(SUPPLIED DATA begins)

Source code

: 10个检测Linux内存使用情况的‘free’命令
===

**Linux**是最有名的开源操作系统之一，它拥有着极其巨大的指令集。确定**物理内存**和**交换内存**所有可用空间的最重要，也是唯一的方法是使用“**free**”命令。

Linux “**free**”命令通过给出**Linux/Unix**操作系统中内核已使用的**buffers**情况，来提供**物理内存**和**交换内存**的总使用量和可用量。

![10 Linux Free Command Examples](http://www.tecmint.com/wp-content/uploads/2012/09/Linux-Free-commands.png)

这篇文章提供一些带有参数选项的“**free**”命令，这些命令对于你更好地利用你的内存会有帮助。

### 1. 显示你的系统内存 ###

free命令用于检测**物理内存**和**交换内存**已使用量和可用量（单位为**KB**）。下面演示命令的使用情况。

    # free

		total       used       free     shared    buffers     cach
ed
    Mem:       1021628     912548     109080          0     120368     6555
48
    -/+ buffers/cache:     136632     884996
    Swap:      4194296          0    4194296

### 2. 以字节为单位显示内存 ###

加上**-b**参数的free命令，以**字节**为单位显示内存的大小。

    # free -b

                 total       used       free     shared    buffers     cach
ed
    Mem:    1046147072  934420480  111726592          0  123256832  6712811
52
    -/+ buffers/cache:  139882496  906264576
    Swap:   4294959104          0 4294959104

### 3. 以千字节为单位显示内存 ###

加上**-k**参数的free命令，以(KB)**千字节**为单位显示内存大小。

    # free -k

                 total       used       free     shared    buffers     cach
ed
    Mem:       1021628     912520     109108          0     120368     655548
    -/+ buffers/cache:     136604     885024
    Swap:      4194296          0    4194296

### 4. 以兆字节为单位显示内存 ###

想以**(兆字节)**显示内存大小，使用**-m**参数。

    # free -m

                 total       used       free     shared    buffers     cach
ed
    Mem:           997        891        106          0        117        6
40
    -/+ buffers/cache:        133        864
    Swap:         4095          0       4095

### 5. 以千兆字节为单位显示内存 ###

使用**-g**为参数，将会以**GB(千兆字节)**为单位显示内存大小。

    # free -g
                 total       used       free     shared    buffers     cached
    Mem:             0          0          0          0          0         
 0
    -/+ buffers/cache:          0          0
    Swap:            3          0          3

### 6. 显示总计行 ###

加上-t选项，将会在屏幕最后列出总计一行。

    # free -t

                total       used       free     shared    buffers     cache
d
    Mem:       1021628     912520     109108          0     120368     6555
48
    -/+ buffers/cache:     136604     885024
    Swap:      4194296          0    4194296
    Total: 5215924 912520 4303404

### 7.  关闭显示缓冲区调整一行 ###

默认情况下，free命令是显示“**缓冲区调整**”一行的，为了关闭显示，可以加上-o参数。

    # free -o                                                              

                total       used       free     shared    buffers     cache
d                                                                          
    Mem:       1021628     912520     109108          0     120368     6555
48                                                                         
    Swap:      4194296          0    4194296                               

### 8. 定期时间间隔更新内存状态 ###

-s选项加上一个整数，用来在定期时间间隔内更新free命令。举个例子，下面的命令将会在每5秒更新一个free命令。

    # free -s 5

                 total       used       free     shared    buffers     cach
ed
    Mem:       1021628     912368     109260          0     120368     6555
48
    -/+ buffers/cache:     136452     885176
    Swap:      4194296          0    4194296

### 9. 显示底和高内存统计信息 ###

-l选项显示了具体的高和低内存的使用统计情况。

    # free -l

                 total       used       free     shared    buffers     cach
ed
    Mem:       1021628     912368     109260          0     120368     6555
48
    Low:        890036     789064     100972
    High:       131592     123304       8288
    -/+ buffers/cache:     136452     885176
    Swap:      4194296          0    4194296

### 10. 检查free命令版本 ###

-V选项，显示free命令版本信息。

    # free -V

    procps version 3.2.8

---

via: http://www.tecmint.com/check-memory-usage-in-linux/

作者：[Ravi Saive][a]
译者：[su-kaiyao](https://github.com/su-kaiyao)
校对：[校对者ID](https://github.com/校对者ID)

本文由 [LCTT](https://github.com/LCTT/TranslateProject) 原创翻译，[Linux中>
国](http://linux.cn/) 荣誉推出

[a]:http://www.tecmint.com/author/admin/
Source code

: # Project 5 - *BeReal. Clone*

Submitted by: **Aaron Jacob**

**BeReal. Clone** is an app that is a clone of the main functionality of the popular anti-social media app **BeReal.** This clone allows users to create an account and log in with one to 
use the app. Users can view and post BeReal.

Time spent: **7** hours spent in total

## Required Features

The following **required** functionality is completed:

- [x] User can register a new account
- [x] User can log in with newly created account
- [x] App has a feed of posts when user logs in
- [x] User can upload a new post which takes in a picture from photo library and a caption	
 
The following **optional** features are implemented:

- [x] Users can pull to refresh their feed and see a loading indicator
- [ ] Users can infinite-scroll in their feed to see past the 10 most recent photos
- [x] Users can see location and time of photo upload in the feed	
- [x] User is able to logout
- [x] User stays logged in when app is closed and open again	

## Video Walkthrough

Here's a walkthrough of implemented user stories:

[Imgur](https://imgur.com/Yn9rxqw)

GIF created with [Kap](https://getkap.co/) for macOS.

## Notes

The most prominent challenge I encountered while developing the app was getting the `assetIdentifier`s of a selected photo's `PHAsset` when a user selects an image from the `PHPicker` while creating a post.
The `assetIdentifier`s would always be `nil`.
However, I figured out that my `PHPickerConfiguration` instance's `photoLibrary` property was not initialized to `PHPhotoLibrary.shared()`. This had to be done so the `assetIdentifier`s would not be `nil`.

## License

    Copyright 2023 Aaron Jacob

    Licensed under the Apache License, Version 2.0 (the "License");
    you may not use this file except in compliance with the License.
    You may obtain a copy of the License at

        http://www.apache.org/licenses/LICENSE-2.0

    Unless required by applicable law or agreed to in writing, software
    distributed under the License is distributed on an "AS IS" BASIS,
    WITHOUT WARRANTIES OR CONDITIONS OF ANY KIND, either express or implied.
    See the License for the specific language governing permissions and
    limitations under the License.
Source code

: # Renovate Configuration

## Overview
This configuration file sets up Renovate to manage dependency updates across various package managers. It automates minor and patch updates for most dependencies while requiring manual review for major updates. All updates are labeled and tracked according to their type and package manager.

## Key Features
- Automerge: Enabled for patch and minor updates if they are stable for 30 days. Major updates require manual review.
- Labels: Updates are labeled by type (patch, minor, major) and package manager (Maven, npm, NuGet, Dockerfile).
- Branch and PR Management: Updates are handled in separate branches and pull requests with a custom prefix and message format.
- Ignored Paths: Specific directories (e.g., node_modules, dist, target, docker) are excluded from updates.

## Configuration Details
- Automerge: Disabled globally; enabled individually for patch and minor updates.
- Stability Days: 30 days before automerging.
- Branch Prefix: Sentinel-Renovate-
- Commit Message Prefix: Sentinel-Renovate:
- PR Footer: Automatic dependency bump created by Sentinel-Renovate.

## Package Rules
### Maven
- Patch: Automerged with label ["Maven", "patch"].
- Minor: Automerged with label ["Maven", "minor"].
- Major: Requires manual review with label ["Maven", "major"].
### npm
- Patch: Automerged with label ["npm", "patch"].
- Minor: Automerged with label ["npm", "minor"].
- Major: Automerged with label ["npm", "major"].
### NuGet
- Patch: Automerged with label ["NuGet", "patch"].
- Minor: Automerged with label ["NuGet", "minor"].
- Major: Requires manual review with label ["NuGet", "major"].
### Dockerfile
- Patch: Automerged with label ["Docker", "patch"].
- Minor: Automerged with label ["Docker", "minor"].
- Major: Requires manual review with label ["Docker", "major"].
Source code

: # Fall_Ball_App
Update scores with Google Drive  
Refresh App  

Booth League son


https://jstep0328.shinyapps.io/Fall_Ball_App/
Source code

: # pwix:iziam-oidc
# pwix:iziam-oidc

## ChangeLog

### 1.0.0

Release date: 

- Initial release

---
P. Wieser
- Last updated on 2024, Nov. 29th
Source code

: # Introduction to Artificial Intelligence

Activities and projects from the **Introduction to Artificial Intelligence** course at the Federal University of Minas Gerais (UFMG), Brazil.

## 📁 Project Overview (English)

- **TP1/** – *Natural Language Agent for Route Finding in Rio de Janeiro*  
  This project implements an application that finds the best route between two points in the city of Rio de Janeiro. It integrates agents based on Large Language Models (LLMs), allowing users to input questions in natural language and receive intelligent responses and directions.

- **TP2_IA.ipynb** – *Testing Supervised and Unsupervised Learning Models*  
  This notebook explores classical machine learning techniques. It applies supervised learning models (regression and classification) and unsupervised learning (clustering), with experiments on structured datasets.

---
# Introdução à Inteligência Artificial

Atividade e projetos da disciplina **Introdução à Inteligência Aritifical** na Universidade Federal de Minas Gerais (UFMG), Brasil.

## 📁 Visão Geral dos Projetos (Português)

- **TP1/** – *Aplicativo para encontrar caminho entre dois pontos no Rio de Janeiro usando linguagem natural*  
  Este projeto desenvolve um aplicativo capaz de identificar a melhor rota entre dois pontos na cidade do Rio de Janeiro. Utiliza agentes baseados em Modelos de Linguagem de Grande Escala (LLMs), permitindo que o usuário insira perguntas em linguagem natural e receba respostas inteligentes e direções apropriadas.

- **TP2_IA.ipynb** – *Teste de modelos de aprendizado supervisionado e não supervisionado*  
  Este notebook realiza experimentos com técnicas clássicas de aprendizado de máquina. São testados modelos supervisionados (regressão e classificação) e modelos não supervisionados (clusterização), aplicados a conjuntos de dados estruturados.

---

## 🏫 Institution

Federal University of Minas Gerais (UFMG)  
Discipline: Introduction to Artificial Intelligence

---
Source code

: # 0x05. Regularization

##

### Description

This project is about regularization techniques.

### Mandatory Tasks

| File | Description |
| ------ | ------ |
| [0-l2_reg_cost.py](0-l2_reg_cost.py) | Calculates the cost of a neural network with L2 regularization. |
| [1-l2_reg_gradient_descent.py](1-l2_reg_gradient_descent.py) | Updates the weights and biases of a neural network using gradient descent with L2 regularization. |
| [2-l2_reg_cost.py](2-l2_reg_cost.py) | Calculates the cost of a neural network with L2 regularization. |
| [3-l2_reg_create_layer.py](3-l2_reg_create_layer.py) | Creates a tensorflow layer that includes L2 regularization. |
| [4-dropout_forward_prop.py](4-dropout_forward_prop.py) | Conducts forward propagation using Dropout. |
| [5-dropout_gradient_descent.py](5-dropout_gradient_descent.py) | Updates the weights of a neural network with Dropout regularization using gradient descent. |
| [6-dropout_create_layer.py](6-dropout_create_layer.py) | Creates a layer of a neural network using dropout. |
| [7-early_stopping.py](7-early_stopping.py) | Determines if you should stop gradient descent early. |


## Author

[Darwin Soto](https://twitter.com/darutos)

(SUPPLIED DATA ends)

=== ASSIGNMENT ===
Take every line above carrying "物理内存" and return it.

=== YOUR SOLUTION ===
**Linux**是最有名的开源操作系统之一，它拥有着极其巨大的指令集。确定**物理内存**和**交换内存**所有可用空间的最重要，也是唯一的方法是使用“**free**”命令。
Linux “**free**”命令通过给出**Linux/Unix**操作系统中内核已使用的**buffers**情况，来提供**物理内存**和**交换内存**的总使用量和可用量。
free命令用于检测**物理内存**和**交换内存**已使用量和可用量（单位为**KB**）。下面演示命令的使用情况。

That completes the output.